- Opening Delimiter -

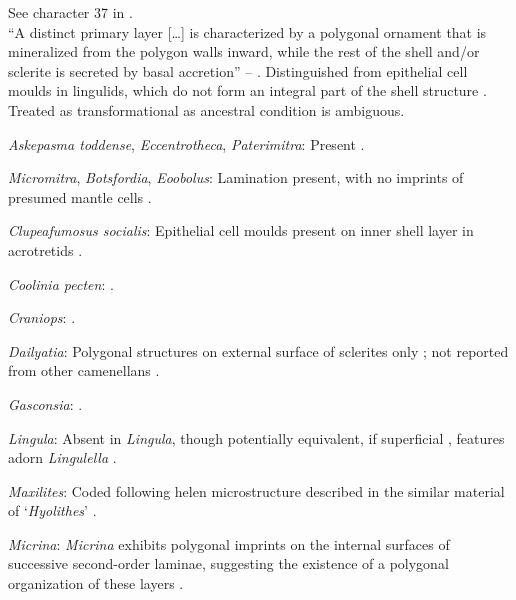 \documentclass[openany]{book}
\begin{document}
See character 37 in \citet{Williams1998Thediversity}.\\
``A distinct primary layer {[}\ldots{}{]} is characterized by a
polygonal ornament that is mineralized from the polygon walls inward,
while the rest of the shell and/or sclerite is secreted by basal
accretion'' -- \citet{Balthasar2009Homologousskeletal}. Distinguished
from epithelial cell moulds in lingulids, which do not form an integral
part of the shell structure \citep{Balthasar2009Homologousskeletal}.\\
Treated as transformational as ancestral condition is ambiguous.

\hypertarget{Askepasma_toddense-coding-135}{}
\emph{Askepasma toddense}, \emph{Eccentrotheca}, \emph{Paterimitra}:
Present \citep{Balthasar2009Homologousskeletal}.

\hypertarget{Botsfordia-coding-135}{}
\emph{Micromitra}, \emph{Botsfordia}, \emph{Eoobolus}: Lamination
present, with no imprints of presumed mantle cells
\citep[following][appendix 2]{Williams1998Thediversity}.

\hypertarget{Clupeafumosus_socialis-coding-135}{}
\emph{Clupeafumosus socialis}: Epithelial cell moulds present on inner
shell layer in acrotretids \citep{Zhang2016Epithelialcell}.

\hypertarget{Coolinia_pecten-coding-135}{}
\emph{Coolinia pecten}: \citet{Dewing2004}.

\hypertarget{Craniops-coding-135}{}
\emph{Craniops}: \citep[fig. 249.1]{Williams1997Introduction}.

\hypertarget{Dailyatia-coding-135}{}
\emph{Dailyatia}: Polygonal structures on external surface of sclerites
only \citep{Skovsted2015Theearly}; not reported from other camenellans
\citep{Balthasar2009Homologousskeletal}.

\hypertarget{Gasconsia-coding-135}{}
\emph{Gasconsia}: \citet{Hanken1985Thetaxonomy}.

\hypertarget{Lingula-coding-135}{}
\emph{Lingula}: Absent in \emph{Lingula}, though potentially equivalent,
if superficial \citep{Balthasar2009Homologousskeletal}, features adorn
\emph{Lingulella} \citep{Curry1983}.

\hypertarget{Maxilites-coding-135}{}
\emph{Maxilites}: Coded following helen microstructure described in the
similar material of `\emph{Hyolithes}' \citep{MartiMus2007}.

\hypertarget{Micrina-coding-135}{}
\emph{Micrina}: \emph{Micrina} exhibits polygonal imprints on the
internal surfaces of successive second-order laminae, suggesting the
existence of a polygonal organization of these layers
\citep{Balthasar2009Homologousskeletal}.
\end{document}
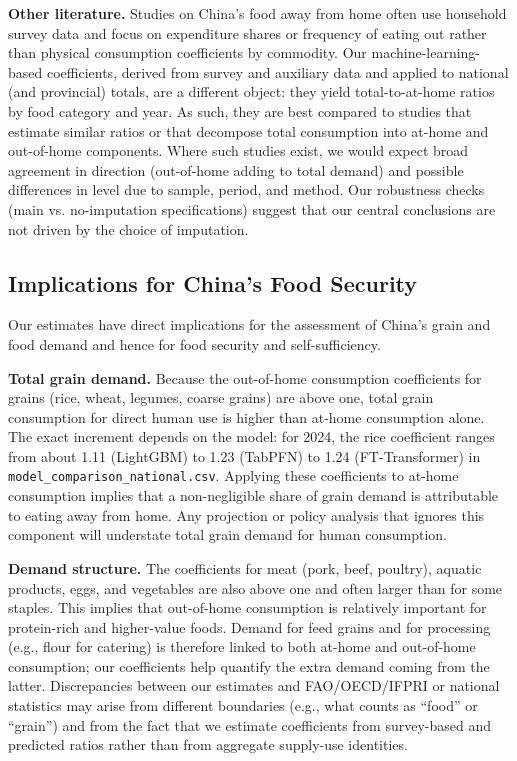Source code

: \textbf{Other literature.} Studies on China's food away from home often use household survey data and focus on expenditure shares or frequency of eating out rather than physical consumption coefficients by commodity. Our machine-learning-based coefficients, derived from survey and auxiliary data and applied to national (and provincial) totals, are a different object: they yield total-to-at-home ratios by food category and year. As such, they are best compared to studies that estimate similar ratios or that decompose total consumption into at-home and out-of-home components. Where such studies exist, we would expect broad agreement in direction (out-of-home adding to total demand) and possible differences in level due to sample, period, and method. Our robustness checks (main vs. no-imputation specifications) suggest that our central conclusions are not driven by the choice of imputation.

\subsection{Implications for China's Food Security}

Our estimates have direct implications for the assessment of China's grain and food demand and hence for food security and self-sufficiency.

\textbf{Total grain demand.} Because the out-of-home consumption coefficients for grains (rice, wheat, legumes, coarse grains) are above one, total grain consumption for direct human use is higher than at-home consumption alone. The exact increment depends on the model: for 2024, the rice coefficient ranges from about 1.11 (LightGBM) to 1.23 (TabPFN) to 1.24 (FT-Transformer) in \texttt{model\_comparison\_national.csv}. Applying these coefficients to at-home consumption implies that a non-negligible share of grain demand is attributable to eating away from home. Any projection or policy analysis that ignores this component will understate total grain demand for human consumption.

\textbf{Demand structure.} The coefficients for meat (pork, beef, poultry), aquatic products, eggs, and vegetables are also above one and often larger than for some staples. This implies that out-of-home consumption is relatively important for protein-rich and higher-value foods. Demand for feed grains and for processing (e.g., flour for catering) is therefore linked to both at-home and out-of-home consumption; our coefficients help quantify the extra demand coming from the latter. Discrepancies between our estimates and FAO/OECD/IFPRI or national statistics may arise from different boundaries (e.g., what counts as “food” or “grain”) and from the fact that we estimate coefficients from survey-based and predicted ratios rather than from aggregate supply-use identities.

- Closing Delimiter -

» WHAT THE TASK REQUIRES
Output the lines above between the one holding "part of the" and the one holding "surface of sclerites", inclusive, with nothing before or after them.

» YOUR SOLUTION
part of the shell structure \citep{Balthasar2009Homologousskeletal}.\\
Treated as transformational as ancestral condition is ambiguous.

\hypertarget{Askepasma_toddense-coding-135}{}
\emph{Askepasma toddense}, \emph{Eccentrotheca}, \emph{Paterimitra}:
Present \citep{Balthasar2009Homologousskeletal}.

\hypertarget{Botsfordia-coding-135}{}
\emph{Micromitra}, \emph{Botsfordia}, \emph{Eoobolus}: Lamination
present, with no imprints of presumed mantle cells
\citep[following][appendix 2]{Williams1998Thediversity}.

\hypertarget{Clupeafumosus_socialis-coding-135}{}
\emph{Clupeafumosus socialis}: Epithelial cell moulds present on inner
shell layer in acrotretids \citep{Zhang2016Epithelialcell}.

\hypertarget{Coolinia_pecten-coding-135}{}
\emph{Coolinia pecten}: \citet{Dewing2004}.

\hypertarget{Craniops-coding-135}{}
\emph{Craniops}: \citep[fig. 249.1]{Williams1997Introduction}.

\hypertarget{Dailyatia-coding-135}{}
\emph{Dailyatia}: Polygonal structures on external surface of sclerites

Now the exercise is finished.